University of Virginia Library


126

II

The great dim centuries of long ago
Sweep past with rain and fire, with wind and snow,
And where the Savage swung his axe of stone
The blue clay silts on Titan trunks o'erthrown,
O'er mammoth's tusks, in river-horse's lair;
And, armed with deer-horn, clad in girdled hair,
A later savage in his hollow tree
Hunts the strange broods of a primeval sea.
And yet the great dim centuries again
Sweep past with snow and fire, with wind and rain
And where that warm primeval ocean rolled
A second forest buds,—blooms broad,—grows old;
And a new race of prehistoric men
Springs from the mystic soil, and once again
Fades like a wood mist through the woodlands hoar.
For lo! the great dim centuries once more
With wind and fire, with rain and snow sweep by;

127

And where the forest stood, an empty sky
Arches with lonely blue a lonely land.
The great white stilted storks in silence stand
Far from each other, motionless as stone,
And melancholy leagues of marsh-reeds moan,
And dead tarns blacken 'neath the mournful blue.
The ages speed!
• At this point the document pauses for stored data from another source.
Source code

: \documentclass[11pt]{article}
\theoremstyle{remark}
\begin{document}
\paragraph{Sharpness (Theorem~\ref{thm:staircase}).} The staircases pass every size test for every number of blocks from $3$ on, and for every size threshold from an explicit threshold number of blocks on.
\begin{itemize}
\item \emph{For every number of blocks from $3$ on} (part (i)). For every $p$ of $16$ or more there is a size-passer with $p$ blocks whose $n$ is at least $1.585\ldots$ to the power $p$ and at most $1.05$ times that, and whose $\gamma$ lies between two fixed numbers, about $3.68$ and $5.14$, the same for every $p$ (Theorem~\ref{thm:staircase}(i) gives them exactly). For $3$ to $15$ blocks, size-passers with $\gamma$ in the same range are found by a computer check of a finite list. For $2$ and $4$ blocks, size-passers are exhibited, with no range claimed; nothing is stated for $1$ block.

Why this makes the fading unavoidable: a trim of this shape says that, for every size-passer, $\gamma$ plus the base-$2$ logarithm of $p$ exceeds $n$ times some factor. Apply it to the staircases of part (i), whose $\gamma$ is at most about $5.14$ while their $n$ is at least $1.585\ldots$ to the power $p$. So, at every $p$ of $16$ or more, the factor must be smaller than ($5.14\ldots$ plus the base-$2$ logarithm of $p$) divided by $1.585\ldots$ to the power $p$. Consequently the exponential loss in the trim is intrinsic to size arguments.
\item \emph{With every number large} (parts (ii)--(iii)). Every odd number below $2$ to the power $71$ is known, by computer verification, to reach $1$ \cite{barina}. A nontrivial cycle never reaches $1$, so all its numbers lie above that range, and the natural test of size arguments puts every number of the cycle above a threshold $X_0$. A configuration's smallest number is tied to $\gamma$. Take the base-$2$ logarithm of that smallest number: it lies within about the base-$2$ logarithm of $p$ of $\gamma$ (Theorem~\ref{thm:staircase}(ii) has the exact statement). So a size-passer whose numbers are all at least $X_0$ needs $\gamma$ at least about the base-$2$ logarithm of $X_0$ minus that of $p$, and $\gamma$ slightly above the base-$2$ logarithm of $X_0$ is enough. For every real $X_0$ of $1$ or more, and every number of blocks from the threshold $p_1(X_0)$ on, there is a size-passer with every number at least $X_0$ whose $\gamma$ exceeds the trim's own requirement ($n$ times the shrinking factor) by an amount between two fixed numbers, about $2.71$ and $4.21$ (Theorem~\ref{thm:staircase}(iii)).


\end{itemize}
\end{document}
And now the skin canoe
Darts with swift paddle through the drear morass,
But ere the painted fisherman can pass,
The brazen horns ring out; a thund'rous throng—
Bronzed faces, tufted helmets—sweeps along,
The silver Eagles flash and disappear
Across the Roman causeway!
Year by year
The dim time lapses till that vesper hour
Broods o'er the summer lake with peaceful power,
When the carved galley through the sunset floats,
The rowers, with chains of gold about their throats,
Hang on their dripping oars, and sweet and clear
The sound of singing steals across the mere,
And rising with glad face and outstretched hand,
“Row, Knights, a little nearer to the land,

128

And let us hear these monks of Ely sing;”
Says Knut, the King.
In the dim years what fateful hour arrives,
And who is this rides Fenward from St. Ives?
A man of massive presence,—bluff and stern.
Beneath their craggy brows his deep eyes burn
With awful thoughts and purposes sublime.
The face is one to abash the front of time,—
Hewn of red rock, so vital, even now
One sees the wart above that shaggy brow.
At Ely there in these idyllic days
His sickles reap, his sheep and oxen graze,
And all the ambition of his sober life
Is but to please Elizabeth his wife,
To drain the Fens—and magnify the Lord.
So in his plain cloth suit, with close-tucked sword,
Oliver Cromwell, fated but unknown,
Rides where the Savage swung his axe of stone.